In diesem Halbjahr, meine Damen und Herren, stehen aber noch auf einer anderen Ebene bedeutsame Entscheidungen an. Die Europäische Union hat sich zur Aufgabe gemacht, noch unter französischer EU-Ratspräsidentschaft, also in diesem Halbjahr, eine umfassendere Reform der Institutionen der Europäischen Union zu realisieren, um die EU-Osterweiterung möglich zu machen.

Als Vertreter des Burgenlandes, also einer der hauptbetroffenen Regionen bei der EU-Osterweiterung, spreche ich mich für dieses wichtige europäische Reformvorhaben und für die Realisierung eines neuen geeinten Europas aus.

Sehr geehrte Damen und Herren! Ich kann hier aber nicht über Europa sprechen, ohne die Maßnahmen der EU-14 gegen Österreich, die so genannten Sanktionen, zu erwähnen. Ich wäre froh, wenn ich dies nicht tun müsste und die Sanktionen schon aufgehoben wären. Ich sehe aber die Nominierung der Herren Ahtisaari, Oreja und Frowein durch Präsident Wildhaber in den Weisenrat als äußerst gelungene Entscheidung und als große Chance an, diese Maßnahmen möglichst bald Vergangenheit sein zu lassen. Ich appelliere aber auch an uns alle, alles zu unterlassen, was diese Chance gefährden könnte.

Lassen Sie mich aber in diesem Zusammenhang auch eine Kritik an der Gestaltung des Instrumentariums der Volksbefragung in der österreichischen Bundesverfassung aussprechen. Eine solch bedeutsame Angelegenheit wie das Recht, Volksbefragungen anzuordnen, findet ohne jegliche Beteiligung des Bundesrates statt. Diese Regelung kann daher aus föderalistischer Sicht nur als unausgewogen bezeichnet werden und sollte bei einer allfälligen Novellierung eine föderalistischere Ausformung erhalten.
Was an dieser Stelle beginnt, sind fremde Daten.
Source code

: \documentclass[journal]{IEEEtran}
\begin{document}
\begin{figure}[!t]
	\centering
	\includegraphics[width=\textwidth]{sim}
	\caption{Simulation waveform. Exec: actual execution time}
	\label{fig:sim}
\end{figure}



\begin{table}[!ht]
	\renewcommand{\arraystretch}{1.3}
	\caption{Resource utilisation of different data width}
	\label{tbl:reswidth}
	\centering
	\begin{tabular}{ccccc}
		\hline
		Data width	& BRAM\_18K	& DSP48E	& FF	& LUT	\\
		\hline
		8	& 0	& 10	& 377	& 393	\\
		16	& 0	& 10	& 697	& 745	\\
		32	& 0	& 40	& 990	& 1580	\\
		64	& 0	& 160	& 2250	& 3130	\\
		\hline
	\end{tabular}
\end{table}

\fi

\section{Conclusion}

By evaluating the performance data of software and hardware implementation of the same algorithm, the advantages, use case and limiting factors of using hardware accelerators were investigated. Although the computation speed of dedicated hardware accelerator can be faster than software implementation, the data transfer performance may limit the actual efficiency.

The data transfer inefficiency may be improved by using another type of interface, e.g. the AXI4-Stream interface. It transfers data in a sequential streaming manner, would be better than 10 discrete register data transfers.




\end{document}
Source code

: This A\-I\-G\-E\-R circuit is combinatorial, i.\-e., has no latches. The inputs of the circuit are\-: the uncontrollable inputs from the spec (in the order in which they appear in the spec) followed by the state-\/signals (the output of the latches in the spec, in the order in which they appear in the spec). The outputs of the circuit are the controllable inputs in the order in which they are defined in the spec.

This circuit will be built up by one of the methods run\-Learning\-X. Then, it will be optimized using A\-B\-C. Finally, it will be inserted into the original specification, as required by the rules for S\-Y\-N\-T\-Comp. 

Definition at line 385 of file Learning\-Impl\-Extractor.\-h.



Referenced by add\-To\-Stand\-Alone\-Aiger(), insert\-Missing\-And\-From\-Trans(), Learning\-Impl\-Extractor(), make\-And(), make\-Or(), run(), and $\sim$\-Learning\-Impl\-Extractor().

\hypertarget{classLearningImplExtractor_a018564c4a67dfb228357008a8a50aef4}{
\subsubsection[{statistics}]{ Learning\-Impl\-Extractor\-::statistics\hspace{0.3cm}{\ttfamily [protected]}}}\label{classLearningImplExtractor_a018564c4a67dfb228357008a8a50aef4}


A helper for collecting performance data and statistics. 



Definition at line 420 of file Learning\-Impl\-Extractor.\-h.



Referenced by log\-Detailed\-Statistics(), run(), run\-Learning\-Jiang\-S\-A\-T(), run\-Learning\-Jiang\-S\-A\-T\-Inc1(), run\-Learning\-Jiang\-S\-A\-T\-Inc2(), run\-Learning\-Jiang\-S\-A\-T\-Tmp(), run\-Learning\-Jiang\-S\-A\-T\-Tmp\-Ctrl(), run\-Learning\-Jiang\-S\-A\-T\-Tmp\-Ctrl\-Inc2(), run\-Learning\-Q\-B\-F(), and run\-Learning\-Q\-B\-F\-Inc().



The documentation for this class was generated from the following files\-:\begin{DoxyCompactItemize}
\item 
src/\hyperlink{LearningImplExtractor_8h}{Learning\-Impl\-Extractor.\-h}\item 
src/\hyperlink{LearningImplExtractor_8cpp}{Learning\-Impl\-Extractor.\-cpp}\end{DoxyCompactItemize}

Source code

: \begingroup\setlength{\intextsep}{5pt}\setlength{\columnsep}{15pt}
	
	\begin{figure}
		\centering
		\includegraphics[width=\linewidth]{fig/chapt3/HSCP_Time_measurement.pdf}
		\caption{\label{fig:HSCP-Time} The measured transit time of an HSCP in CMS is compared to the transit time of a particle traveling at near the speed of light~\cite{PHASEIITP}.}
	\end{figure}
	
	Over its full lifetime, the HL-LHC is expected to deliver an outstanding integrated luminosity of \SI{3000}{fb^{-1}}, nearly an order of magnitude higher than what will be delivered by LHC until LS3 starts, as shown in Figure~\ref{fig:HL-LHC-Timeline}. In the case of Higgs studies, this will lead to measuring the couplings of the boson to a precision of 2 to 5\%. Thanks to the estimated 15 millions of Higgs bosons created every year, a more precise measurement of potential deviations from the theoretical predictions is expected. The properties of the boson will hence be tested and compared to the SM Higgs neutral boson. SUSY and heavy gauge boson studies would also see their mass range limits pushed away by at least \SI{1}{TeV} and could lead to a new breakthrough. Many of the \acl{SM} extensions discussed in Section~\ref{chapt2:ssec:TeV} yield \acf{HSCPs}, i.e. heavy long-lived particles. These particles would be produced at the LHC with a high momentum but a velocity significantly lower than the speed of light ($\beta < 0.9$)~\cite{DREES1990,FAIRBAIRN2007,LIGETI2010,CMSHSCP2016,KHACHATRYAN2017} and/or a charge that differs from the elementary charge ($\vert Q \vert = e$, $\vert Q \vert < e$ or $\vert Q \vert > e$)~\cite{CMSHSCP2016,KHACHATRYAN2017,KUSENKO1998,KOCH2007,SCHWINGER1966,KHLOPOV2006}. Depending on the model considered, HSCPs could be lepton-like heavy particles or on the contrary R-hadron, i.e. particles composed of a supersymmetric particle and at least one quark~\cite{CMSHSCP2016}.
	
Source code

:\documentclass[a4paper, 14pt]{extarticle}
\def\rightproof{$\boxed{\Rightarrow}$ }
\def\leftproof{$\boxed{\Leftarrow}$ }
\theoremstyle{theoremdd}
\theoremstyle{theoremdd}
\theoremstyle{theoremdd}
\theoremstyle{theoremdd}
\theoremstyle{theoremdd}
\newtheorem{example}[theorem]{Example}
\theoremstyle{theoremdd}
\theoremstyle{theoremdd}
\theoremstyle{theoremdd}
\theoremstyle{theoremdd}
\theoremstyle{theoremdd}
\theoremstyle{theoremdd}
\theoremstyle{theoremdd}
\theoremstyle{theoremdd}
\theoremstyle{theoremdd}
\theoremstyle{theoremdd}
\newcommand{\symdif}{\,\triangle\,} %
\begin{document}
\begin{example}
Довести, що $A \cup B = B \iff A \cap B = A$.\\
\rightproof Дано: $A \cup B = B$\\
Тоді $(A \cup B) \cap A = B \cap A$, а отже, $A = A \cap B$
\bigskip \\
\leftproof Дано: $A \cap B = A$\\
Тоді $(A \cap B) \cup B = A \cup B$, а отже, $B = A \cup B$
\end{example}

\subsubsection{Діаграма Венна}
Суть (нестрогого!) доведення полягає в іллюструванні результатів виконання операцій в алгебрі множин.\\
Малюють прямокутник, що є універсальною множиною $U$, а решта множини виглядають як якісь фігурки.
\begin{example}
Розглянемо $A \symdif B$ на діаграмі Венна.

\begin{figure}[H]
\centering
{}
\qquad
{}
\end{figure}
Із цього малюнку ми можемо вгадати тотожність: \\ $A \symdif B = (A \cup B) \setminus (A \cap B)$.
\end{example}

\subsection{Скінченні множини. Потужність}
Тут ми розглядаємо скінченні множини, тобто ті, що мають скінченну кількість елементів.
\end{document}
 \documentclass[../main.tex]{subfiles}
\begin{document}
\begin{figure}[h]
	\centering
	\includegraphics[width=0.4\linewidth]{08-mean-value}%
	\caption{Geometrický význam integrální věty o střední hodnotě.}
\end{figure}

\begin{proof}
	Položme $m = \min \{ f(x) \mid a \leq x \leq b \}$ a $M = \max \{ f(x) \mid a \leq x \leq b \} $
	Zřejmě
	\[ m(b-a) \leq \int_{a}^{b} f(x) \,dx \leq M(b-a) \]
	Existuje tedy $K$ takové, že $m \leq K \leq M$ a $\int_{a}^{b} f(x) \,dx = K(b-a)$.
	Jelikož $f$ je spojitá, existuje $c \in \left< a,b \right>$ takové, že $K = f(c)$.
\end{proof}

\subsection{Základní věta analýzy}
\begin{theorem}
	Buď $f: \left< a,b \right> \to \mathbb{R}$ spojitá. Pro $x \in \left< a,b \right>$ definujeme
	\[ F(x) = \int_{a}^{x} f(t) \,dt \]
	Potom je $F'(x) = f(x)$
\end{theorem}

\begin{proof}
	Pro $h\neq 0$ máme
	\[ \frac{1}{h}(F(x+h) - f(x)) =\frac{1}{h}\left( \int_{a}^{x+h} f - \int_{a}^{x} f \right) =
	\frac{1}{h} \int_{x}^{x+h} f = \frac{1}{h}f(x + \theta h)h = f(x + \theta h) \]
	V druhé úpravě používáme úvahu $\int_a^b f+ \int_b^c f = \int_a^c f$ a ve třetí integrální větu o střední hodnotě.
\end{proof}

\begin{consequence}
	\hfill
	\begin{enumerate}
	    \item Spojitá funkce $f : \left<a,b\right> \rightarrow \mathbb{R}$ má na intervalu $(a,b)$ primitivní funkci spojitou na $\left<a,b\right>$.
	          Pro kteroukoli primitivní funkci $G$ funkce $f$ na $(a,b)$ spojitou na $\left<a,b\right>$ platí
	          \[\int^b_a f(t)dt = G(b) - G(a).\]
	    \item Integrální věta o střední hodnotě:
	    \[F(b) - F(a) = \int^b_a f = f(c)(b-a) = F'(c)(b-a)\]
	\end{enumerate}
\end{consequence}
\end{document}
Betrachtet man die Diskussion über den Föderalismus in Österreich in den letzten Jahren, so sind zunächst zwei äußerst konstruktive Abschnitte festzustellen:

Erstens: die Diskussion über die Bundesstaatsreform, die auch anlässlich des EU-Beitritts und dem damit verbundenen Kompetenzverlust für Bund und Länder begonnen wurde und zu einer umfassenden föderalistischen Diskussion führte. Aus verschiedenen Gründen, die wahrscheinlich auch verschieden bewertet werden, konnte die Bundesstaatsreform nicht realisiert werden, obwohl eine Neugestaltung der Kompetenzverteilung in Österreich aus verschiedenen Gründen zu begrüßen wäre. Neue Entwicklungen in der Gesellschaft, in der Technik und in anderen Bereichen, aber auch der EU-Beitritt und ein höheres Kostenbewusstsein sind nur einige Überlegungen dafür.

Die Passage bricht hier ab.